From: Avi Kivity <avi@scylladb.com>
To: Eric Sandeen <sandeen@sandeen.net>, Brian Foster <bfoster@redhat.com>
Cc: xfs@oss.sgi.com
Subject: Re: Question about non asynchronous aio calls.
Date: Wed, 7 Oct 2015 21:13:06 +0300 [thread overview]
Message-ID: <561560B2.1080902@scylladb.com> (raw)
In-Reply-To: <56153685.3040401@sandeen.net>
On 07/10/15 18:13, Eric Sandeen wrote:
>
> On 10/7/15 10:08 AM, Brian Foster wrote:
>> On Wed, Oct 07, 2015 at 09:24:15AM -0500, Eric Sandeen wrote:
>>>
>>> On 10/7/15 9:18 AM, Gleb Natapov wrote:
>>>> Hello XFS developers,
>>>>
>>>> We are working on scylladb[1] database which is written using seastar[2]
>>>> - highly asynchronous C++ framework. The code uses aio heavily: no
>>>> synchronous operation is allowed at all by the framework otherwise
>>>> performance drops drastically. We noticed that the only mainstream FS
>>>> in Linux that takes aio seriously is XFS. So let me start by thanking
>>>> you guys for the great work! But unfortunately we also noticed that
>>>> sometimes io_submit() is executed synchronously even on XFS.
>>>>
>>>> Looking at the code I see two cases when this is happening: unaligned
>>>> IO and write past EOF. It looks like we hit both. For the first one we
>>>> make special afford to never issue unaligned IO and we use XFS_IOC_DIOINFO
>>>> to figure out what alignment should be, but it does not help. Looking at the
>>>> code though xfs_file_dio_aio_write() checks alignment against m_blockmask which
>>>> is set to be sbp->sb_blocksize - 1, so aio expects buffer to be aligned to
>>>> filesystem block size not values that DIOINFO returns. Is it intentional? How
>>>> should our code know what it should align buffers to?

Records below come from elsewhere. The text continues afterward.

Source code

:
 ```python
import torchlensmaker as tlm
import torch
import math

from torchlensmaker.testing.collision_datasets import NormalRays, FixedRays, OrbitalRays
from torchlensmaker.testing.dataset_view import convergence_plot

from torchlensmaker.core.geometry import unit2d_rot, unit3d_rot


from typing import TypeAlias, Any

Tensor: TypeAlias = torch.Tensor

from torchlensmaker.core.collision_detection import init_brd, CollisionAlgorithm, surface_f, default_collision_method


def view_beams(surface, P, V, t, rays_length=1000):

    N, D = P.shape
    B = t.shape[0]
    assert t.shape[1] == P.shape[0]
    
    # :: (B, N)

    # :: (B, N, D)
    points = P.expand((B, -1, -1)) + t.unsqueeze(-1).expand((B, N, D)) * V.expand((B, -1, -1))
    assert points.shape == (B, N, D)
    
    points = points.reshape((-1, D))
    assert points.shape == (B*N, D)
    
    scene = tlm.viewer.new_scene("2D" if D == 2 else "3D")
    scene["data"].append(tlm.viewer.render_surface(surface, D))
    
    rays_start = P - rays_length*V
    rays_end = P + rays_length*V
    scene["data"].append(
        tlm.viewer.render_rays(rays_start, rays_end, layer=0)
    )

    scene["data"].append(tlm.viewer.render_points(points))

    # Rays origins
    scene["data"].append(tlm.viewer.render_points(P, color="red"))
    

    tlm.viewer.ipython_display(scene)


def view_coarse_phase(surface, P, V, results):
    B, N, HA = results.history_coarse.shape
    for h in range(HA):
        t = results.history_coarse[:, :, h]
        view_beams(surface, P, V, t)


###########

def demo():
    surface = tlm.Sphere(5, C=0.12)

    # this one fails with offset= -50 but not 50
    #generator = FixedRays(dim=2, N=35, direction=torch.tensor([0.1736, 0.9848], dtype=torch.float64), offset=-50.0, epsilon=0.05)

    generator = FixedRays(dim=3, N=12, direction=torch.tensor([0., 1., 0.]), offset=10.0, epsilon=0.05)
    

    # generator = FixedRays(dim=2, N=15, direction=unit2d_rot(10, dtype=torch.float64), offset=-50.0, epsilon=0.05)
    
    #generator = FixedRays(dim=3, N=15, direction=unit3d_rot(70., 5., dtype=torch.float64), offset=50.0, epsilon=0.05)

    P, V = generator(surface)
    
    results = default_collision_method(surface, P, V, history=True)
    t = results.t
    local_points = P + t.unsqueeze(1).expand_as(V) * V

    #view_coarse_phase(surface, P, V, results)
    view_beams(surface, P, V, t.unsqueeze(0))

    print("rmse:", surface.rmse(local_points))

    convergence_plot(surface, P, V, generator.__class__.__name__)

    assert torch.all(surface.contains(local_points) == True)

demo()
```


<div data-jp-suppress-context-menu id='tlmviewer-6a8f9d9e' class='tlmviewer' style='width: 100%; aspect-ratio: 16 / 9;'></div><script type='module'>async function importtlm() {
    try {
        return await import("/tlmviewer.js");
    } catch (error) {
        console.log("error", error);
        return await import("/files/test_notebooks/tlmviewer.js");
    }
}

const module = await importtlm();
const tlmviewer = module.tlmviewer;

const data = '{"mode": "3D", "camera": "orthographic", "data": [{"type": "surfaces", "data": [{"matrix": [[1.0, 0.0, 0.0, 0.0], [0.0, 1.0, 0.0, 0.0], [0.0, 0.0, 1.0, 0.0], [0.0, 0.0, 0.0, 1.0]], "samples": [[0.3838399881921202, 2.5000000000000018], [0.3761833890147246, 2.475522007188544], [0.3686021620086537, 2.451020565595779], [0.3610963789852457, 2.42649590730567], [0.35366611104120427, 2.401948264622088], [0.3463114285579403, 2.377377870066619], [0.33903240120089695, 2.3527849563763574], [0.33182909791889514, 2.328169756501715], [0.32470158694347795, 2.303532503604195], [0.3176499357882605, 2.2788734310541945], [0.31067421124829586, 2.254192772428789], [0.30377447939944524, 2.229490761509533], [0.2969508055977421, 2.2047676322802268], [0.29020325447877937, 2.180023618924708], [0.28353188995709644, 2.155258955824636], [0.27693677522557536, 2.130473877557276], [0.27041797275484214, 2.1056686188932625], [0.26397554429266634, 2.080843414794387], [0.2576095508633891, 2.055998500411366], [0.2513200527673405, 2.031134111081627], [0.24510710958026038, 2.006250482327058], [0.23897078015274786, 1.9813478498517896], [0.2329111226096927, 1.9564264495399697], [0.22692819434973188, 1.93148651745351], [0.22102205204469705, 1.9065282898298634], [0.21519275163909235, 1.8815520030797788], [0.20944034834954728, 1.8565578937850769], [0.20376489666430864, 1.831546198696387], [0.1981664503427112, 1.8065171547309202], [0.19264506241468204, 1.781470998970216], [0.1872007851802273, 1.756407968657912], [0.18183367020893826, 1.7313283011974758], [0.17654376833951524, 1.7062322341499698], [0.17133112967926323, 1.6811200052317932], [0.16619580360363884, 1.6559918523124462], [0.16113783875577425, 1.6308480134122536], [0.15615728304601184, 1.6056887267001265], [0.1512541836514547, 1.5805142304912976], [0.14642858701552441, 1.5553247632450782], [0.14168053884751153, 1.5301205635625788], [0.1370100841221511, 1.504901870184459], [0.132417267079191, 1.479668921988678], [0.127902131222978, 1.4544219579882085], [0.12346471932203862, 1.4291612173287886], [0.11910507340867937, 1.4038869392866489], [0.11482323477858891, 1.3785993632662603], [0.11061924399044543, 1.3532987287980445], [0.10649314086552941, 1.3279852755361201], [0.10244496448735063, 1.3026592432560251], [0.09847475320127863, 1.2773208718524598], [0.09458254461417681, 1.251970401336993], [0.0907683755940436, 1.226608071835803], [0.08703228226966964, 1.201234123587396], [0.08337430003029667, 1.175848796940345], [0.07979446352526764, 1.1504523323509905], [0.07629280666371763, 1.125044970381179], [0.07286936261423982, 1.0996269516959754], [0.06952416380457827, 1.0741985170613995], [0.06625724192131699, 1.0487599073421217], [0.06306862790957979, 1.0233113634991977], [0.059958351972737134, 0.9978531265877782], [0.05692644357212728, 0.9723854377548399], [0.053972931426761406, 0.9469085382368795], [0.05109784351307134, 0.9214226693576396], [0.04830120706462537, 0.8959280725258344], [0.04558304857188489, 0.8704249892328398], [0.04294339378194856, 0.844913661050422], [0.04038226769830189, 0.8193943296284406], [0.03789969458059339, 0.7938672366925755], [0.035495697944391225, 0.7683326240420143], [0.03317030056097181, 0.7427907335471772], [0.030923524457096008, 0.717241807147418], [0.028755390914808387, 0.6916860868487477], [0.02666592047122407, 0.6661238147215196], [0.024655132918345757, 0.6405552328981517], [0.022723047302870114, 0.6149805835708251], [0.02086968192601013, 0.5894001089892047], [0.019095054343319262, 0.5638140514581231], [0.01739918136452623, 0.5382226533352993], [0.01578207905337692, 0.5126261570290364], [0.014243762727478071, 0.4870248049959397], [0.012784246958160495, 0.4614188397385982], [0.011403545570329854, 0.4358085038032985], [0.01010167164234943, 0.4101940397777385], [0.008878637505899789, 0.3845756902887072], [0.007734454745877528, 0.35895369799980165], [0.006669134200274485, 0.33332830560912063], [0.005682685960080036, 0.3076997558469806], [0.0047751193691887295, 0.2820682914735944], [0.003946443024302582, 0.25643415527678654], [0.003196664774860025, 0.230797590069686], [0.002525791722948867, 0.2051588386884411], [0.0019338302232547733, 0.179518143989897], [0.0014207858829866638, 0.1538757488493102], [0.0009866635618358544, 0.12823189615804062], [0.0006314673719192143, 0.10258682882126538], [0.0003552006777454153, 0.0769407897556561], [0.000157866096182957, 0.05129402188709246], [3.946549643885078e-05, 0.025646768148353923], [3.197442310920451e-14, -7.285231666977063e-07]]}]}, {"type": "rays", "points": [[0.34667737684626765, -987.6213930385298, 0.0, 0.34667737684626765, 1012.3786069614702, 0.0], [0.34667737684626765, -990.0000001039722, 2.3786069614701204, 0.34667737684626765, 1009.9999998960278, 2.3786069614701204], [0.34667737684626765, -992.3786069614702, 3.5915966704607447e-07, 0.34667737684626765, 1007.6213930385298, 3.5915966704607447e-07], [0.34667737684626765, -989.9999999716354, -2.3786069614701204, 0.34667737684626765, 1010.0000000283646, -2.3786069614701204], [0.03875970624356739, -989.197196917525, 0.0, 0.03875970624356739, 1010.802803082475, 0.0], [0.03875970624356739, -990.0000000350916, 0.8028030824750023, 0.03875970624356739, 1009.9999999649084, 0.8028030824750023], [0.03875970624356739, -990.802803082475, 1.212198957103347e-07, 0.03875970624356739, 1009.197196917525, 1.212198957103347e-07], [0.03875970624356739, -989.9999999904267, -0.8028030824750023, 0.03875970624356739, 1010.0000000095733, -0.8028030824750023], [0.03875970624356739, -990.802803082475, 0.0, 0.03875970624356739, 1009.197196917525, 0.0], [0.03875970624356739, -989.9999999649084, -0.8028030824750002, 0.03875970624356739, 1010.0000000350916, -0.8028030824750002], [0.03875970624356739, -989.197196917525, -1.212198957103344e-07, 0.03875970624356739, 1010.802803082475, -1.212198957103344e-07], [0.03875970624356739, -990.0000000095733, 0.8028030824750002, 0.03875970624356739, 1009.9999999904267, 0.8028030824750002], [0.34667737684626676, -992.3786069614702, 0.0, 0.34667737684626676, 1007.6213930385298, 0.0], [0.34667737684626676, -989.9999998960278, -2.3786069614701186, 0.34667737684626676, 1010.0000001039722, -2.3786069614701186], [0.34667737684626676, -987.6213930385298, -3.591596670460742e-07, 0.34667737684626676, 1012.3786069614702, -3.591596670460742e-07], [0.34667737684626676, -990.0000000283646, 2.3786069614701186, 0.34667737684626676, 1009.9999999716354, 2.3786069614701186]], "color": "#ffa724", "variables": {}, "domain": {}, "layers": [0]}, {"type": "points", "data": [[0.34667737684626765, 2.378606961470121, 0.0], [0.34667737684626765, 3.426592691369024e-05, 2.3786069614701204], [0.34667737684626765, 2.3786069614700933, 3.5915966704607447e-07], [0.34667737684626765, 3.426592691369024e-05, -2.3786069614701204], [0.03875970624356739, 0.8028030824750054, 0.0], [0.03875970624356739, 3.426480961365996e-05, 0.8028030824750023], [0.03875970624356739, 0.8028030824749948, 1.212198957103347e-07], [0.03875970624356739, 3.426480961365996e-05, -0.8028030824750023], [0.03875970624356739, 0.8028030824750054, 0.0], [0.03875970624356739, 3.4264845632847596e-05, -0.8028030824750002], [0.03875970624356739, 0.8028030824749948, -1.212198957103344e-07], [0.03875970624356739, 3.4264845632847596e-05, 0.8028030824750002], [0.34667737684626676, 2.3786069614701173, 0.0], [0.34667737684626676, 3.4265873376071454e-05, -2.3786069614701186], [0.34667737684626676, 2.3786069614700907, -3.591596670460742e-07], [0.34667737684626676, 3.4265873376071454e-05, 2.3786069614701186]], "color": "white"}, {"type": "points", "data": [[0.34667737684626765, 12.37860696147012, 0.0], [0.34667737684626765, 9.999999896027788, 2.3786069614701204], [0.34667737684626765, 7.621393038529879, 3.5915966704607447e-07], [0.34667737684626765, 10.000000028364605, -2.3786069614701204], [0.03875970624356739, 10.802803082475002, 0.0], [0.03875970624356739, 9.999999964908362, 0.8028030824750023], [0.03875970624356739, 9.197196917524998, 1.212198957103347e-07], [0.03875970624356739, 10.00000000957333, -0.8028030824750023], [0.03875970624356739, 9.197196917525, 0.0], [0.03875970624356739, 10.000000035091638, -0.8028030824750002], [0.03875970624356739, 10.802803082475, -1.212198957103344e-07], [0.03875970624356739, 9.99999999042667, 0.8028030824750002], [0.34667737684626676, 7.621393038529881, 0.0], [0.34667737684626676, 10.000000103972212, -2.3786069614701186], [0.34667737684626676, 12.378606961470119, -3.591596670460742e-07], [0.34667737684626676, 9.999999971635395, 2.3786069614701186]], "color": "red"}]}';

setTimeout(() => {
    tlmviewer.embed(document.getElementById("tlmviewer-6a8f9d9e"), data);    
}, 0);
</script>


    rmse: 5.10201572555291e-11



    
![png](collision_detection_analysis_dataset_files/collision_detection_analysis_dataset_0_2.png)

>>> /* "unaligned" here means not aligned to a filesystem block */
>>> if ((pos & mp->m_blockmask) || ((pos + count) & mp->m_blockmask))
>>> unaligned_io = 1;
>>>
>>> It should be aligned to the filesystem block size.
>>>
>> I'm not sure exactly what kinds of races are opened if the above locking
>> were absent, but I'd guess it's related to the buffer/block state
>> management, block zeroing and whatnot that is buried in the depths of
>> the generic dio code.
> Yep:
>
> commit eda77982729b7170bdc9e8855f0682edf322d277
> Author: Dave Chinner <dchinner@redhat.com>
> Date: Tue Jan 11 10:22:40 2011 +1100
>
> xfs: serialise unaligned direct IOs
>
> When two concurrent unaligned, non-overlapping direct IOs are issued
> to the same block, the direct Io layer will race to zero the block.
> The result is that one of the concurrent IOs will overwrite data
> written by the other IO with zeros. This is demonstrated by the
> xfsqa test 240.
>
> To avoid this problem, serialise all unaligned direct IOs to an
> inode with a big hammer. We need a big hammer approach as we need to
> serialise AIO as well, so we can't just block writes on locks.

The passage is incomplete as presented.